4. Configure the parameters and click OK.
  - Service Type: Select LoadBalancer.
  - Port: Select TCP for Protocol, and enter the service port and container port, for example, 8800 and 80.
  - Cluster: Click to add clusters ccecluster01 and ccecluster02 in sequence. Select a shared load balancer for LoadBalancer. The load balancer must be in the VPC of each cluster. If no load balancer is available in the list, click Create Load Balancer to create one on the ELB console. Retain default values for other parameters.
  - Selector: Services are associated with workloads through selectors. In this example, a workload label is referenced to add a label.
  Figure 4 Creating a Service
Create a DNS policy.
1. Log in to the Huawei Cloud UCS console. In the navigation pane, choose Fleets.
2. Click the name of the fleet for which cluster federation has been enabled. The fleet console is displayed.
3. In the navigation pane, choose Federation > DNS Policies. Then, add a root domain name.
4. In the upper right corner, click Create DNS Policy. Then, configure the parameters.
  - Target Service: Select the Service created in 4.
  - Distribution Mode: Select Adaptive. Traffic will be automatically distributed based on the number of pods in each cluster. In this example, both ccecluster01 and ccecluster02 contain one pod, so each cluster receives 50% of the traffic.
Figure 5 Traffic ratio topology

Verifying Multi-Active DR

You have deployed applications in clusters ccecluster01 and ccecluster02 and allowed external access via LoadBalancer Services. After the DNS policy in 5 is created, the system automatically adds a resolution record for the selected root domain name and generates a unified external access path (domain name address) on UCS. This allows you to access the domain name address to verify traffic distribution.

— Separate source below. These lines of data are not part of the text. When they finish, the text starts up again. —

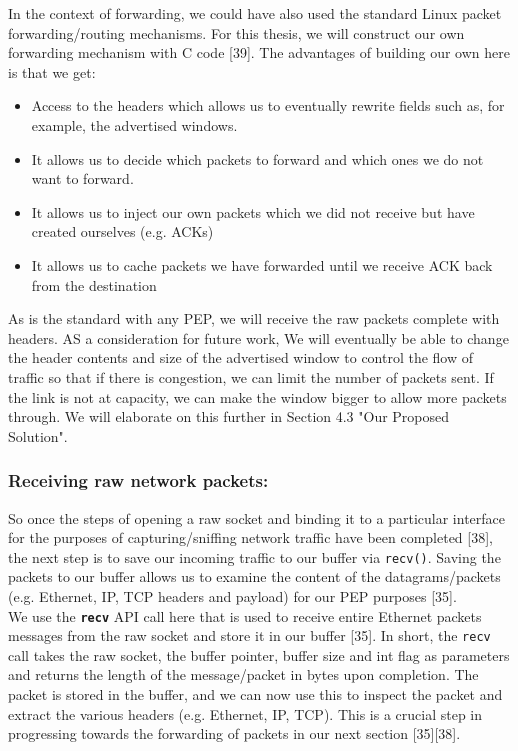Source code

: \documentclass{uathesis}
\begin{document}
In the context of forwarding, we could have also used the standard Linux packet forwarding/routing mechanisms. For this thesis, we will construct our own forwarding mechanism with C code [39]. The advantages of building our own here is that we get: \\

\begin{itemize}
\item Access to the headers which allows us to eventually rewrite fields such as, for example, the advertised windows.
\item It allows us to decide which packets to forward and which ones we do not want to forward. 
\item It allows us to inject our own packets which we did not receive but have created ourselves (e.g. ACKs)
\item It allows us to cache packets we have forwarded until we receive ACK back from the destination \\
\end{itemize}

As is the standard with any PEP, we will receive the raw packets complete with headers. AS a consideration for future work, We will eventually be able to change the header contents and size of the advertised window to control the flow of traffic so that if there is congestion, we can limit the number of packets sent. If the link is not at capacity, we can make the window bigger to allow more packets through. We will elaborate on this further in Section 4.3 "Our Proposed Solution". \\

\subsubsection{Receiving raw network packets:}
So once the steps of opening a raw socket and binding it to a particular interface for the purposes of capturing/sniffing network traffic have been completed [38], the next step is to save our incoming traffic to our buffer via {\tt recv()}. Saving the packets to our buffer allows us to examine the content of the datagrams/packets (e.g. Ethernet, IP, TCP headers and payload) for our PEP purposes [35]. \\

We use the \textbf{\tt recv} API call here that is used to receive entire Ethernet packets messages from the raw socket and store it in our buffer [35]. In short, the {\tt recv} call takes the raw socket, the buffer pointer, buffer size and int flag as parameters and returns the length of the message/packet in bytes upon completion. The packet is stored in the buffer, and we can now use this to inspect the packet and extract the various headers (e.g. Ethernet, IP, TCP). This is a crucial step in progressing towards the forwarding of packets in our next section [35][38].\\
\end{document}
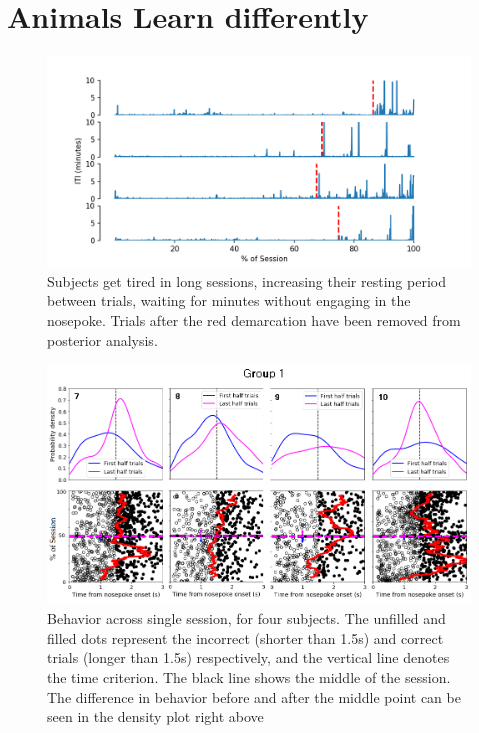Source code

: \chapter{Animals Learn differently}
\label{chap:learning}


\begin{figure}
    \centering
    \includegraphics[width=\textwidth]{figures/iti.png}
    \caption[Subjects get tired in long sessions]{Subjects get tired in long sessions, increasing their resting period between trials, waiting for minutes without engaging in the nosepoke. Trials after the red demarcation have been removed from posterior analysis.}
    \label{fig:iti}
\end{figure}

\begin{figure}
    \centering
    \includegraphics[width=\textwidth]{figures/grupo1.png}
    \caption[Behavior across single session]{Behavior across single session, for four subjects. The unfilled and filled dots represent the incorrect (shorter than 1.5s) and correct trials (longer than 1.5s) respectively, and the vertical line denotes the time criterion. The black line shows the middle of the session. The difference in behavior before and after the middle point can be seen in the density plot right above}
    \label{fig:behavior}
\end{figure} 


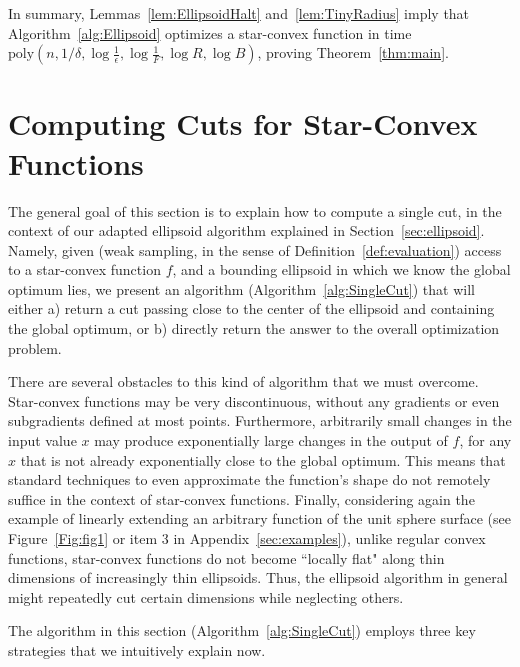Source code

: \documentclass[11pt,letter]{article}
\renewcommand{\poly}{\mathrm{poly}}
\newcommand{\ferr}{\epsilon}
\newcommand{\perr}{\delta}
\numberwithin{nTheorems}{section}
\begin{document}
In summary, Lemmas~\ref{lem:EllipsoidHalt} and~\ref{lem:TinyRadius} imply that Algorithm~\ref{alg:Ellipsoid} optimizes a star-convex function in time $\poly(n,1/\perr,\log\frac{1}{\ferr},\log\frac{1}{F},\log R,\log B)$, proving Theorem~\ref{thm:main}.

\section{Computing Cuts for Star-Convex Functions}
\label{sec:cuts}

The general goal of this section is to explain how to compute a single cut, in the context of our adapted ellipsoid algorithm explained in Section~\ref{sec:ellipsoid}.
Namely, given (weak sampling, in the sense of Definition~\ref{def:evaluation}) access to a star-convex function $f$, and a bounding ellipsoid in which we know the global optimum lies, we present an algorithm (Algorithm~\ref{alg:SingleCut}) that will either a) return a cut passing close to the center of the ellipsoid and containing the global optimum, or b) directly return the answer to the overall optimization problem.

There are several obstacles to this kind of algorithm that we must overcome.
Star-convex functions may be very discontinuous, without any gradients or even subgradients defined at most points.
Furthermore, arbitrarily small changes in the input value $x$ may produce exponentially large changes in the output of $f$, for any $x$ that is not already exponentially close to the global optimum.
This means that standard techniques to even approximate the function's shape do not remotely suffice in the context of star-convex functions.
Finally, considering again the example of linearly extending an arbitrary function of the unit sphere surface (see Figure~\ref{Fig:fig1} or item 3 in Appendix~\ref{sec:examples}), unlike regular convex functions, star-convex functions do not become ``locally flat" along thin dimensions of increasingly thin ellipsoids.
Thus, the ellipsoid algorithm in general might repeatedly cut certain dimensions while neglecting others.

The algorithm in this section (Algorithm~\ref{alg:SingleCut}) employs three key strategies that we intuitively explain now.
\end{document}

Obtain the domain name address.
1. Log in to the UCS console. In the navigation pane, choose Fleets.
2. Click the name of the fleet for which cluster federation has been enabled. The fleet console is displayed.
3. In the navigation pane, choose Federation > DNS Policies. The value of Domain Name Address in the list is the domain name address.
Run the following command on a host that has been connected to the public network to continuously access the domain name address and check the cluster application processing status.
- Generally, applications in both clusters receive traffic and each cluster processes 50% of the traffic.
```
while true;do wget -q -O- helloworld.default.mcp-xxx.svc.xxx.co:8800; done
ccecluster01 is in Guangzhou.
ccecluster02 is in Shanghai.
ccecluster01 is in Guangzhou.
ccecluster02 is in Shanghai.
ccecluster01 is in Guangzhou.
ccecluster02 is in Shanghai.
...
```
- When an application exception occurs on ccecluster01 (simulating an application exception by shutting down a cluster node), the system routes all traffic to ccecluster02, so that users are unaware of the exception.
```
while true;do wget -q -O- helloworld.default.mcp-xxx.svc.xxx.co:8800; done
ccecluster02 is in Shanghai.
ccecluster02 is in Shanghai.
ccecluster02 is in Shanghai.
ccecluster02 is in Shanghai.
ccecluster02 is in Shanghai.
ccecluster02 is in Shanghai.
...
```
  Return to the UCS console. You can see that the cluster traffic ratio in the domain name list has changed. ccecluster02 takes over 100% traffic, which is consistent with the configured traffic ratio and what we have observed.